**Task to carry out:** This exercise asks for a copy of each line in the records below with the word "begin" in it.

**Pictures paired with source code:**

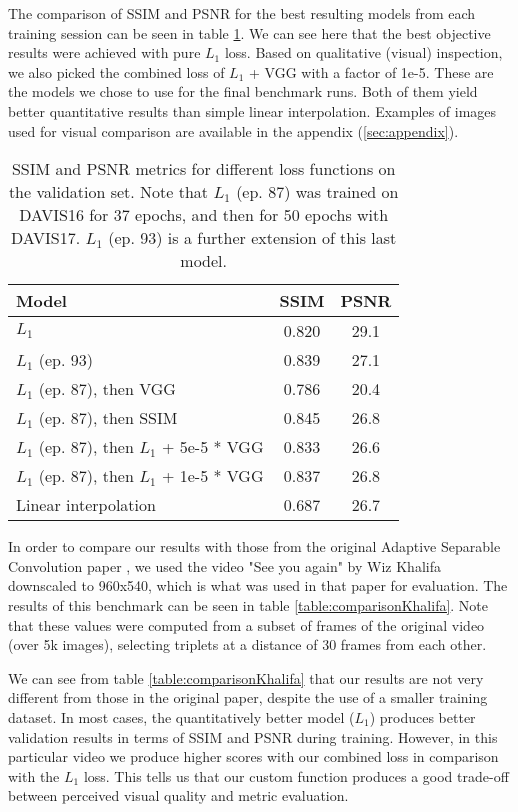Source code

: \documentclass[10pt,twocolumn,letterpaper]{article}
\begin{document}
The comparison of SSIM and PSNR for the best resulting models from each training session can be seen in table \ref{table:comparisonAllModels}. We can see here that the best objective results were achieved with pure $L_1$ loss. Based on qualitative (visual) inspection, we also picked the combined loss of $L_1$ + VGG with a factor of 1e-5. These are the models we chose to use for the final benchmark runs. Both of them yield better quantitative results than simple linear interpolation. Examples of images used for visual comparison are available in the appendix (\ref{sec:appendix}).

\begin{table}[h]
\centering
\begin{tabular}{|l|c|c|}
\hline
	Model & SSIM & PSNR \\
	\hline
$L_1$                                       & 0.820 & 29.1 \\
$L_1$ (ep. 93)                              & 0.839 & 27.1 \\
$L_1$ (ep. 87), then VGG                    & 0.786 & 20.4  \\
$L_1$ (ep. 87), then SSIM                   & 0.845 & 26.8  \\
$L_1$ (ep. 87), then $L_1$ + 5e-5 * VGG     & 0.833 & 26.6  \\
$L_1$ (ep. 87), then $L_1$ + 1e-5 * VGG     & 0.837 & 26.8  \\
Linear interpolation                        & 0.687 & 26.7  \\
	\hline
\end{tabular}
\vspace{1em}
\caption{SSIM and PSNR metrics for different loss functions on the validation set. Note that $L_1$ (ep. 87) was trained on DAVIS16 for 37 epochs, and then for 50 epochs with DAVIS17. $L_1$ (ep. 93) is a further extension of this last model.}
\label{table:comparisonAllModels}
\end{table}

In order to compare our results with those from the original Adaptive Separable Convolution paper \cite{AdapConv}, we used the video "See you again" by Wiz Khalifa downscaled to 960x540, which is what was used in that paper for evaluation. The results of this benchmark can be seen in table \ref{table:comparisonKhalifa}. Note that these values were computed from a subset of frames of the original video (over 5k images), selecting triplets at a distance of 30 frames from each other.

We can see from table \ref{table:comparisonKhalifa} that our results are not very different from those in the original paper, despite the use of a smaller training dataset. In most cases, the quantitatively better model ($L_1$) produces better validation results in terms of SSIM and PSNR during training. However, in this particular video we produce higher scores with our combined loss in comparison with the $L_1$ loss. This tells us that our custom function produces a good trade-off between perceived visual quality and metric evaluation.
\end{document}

**Answer to the problem:**
\begin{document}
\begin{table}[h]
\begin{tabular}{|l|c|c|}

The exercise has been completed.